If the parties do not agree on an arbitrator, the policy provides for the following procedure:
(1) Each party proposes a list of three arbitrators;
(2) The parties alternate striking one name from the other party’s list of arbitrators until only one name remains;
(3) The party “who has not demanded arbitration” makes the first strike from the respective lists; and
(4) The lone remaining arbitrator decides the claims.
In practice, the arbitrator selected through this process will invariably be one of the three candidates nominated by the party that did not demand arbitration.

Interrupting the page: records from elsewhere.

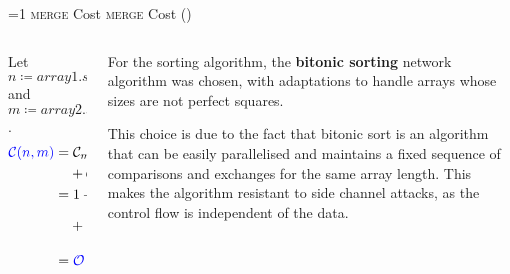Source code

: \setcounter{mergecostcounter}{1}
\newcommand{\mergecostframe}{%
    \ifnum\value{mergecostcounter}=1
        \textsc{merge} Cost%
    \else
        \textsc{merge} Cost (\themergecostcounter)%
    \fi
}
        \begin{frame}{\mergecostframe}
            \begin{columns}[c]
                \begin{column}{0.6\textwidth}
                    Let $n \coloneqq array1.size$ and $m \coloneqq array2.size$.
                    \begin{align*}
                        \textcolor{blue}{\mathcal{C}{\left(n, m\right)}} = & \; \mathcal{C}_{malloc}{\left(n + m\right)} + \mathcal{C}_{memcpy}{\left(n\right)} + \mathcal{C}_{memcpy}{\left(m\right)} + \\
                        & + \mathcal{C}_{sort}{\left(n + m\right)} = \\
                        = & \; 1 + n + m + \\
                        & + \left(\frac{n + m}{2} \cdot \log{\left(n + m\right)} \cdot \frac{\log{\left(n + m\right)} + 1}{2}\right) = \\
                        = & \; \textcolor{blue}{\mathcal{O}{\left(\left(n + m\right) \cdot \left(\log{\left(n  + m\right)}\right)^2\right)}} \\
                    \end{align*}
                \end{column}

                \begin{column}{0.35\textwidth}
                    \small
                    For the sorting algorithm, the \textbf{bitonic sorting} network algorithm was chosen, with adaptations to handle arrays whose sizes are not perfect squares.

                    This choice is due to the fact that bitonic sort is an algorithm that can be easily parallelised and maintains a fixed sequence of comparisons and exchanges for the same array length. This makes the algorithm resistant to side channel attacks, as the control flow is independent of the data.
                \end{column}
            \end{columns}            
        \end{frame}

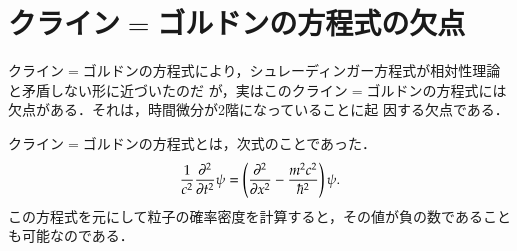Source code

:    \section{クライン$=$ゴルドンの方程式の欠点}
        クライン$=$ゴルドンの方程式により，シュレーディンガー方程式が相対性理論と矛盾しない形に近づいたのだ
        が，実はこのクライン$=$ゴルドンの方程式には欠点がある．それは，時間微分が2階になっていることに起
        因する欠点である．

        クライン$=$ゴルドンの方程式とは，次式のことであった．
            \begin{equation*}
                \frac{1}{c^{2}}\frac{\partial^{2}}{\partial t^{2}} \psi
                    = \left(
                        \frac{\partial^{2}}{\partial x^{2}} - \frac{m^{2}c^{2}}{\hbar^{2}}
                      \right) \psi.
            \end{equation*}
        この方程式を元にして粒子の確率密度を計算すると，その値が負の数であることも可能なのである．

Paragraph 10 concerns attorney and arbitration fees and costs. It specifies that each party must pay its own attorney fees, subject to a later claim for reimbursement under applicable law. The provision regarding arbitration fees, including the amount to be paid to the arbitrator, is more than a little convoluted. Ultimately, it provides that the arbitrator’s fees must be apportioned at the outset of the arbitration and must be split evenly between Ralphs and the employee unless a decision of the U.S. Supreme Court directly addressing the issue requires that they be apportioned differently.
Paragraph 13 of the policy permits Ralphs to unilaterally modify the policy without notice to the employee. The employee’s continued employment constitutes acceptance of any modification.
The district court held that Ralphs” arbitration policy was unconscionable under California law, and it accordingly denied Ralphs” motion to compel arbitration. Ralphs appeals the district court’s denial under [the Federal Arbitration Act].
*** The FAA provides that any contract to settle a dispute by arbitration shall be valid and enforceable, “save upon such grounds as exist at law or in equity for the revocation of any contract.” This provision reflects both that (a) arbitration is fundamentally a matter of contract, and (b) Congress expressed a “liberal federal policy favoring arbitration.” Arbitration agreements, therefore, must be placed on equal footing with other contracts.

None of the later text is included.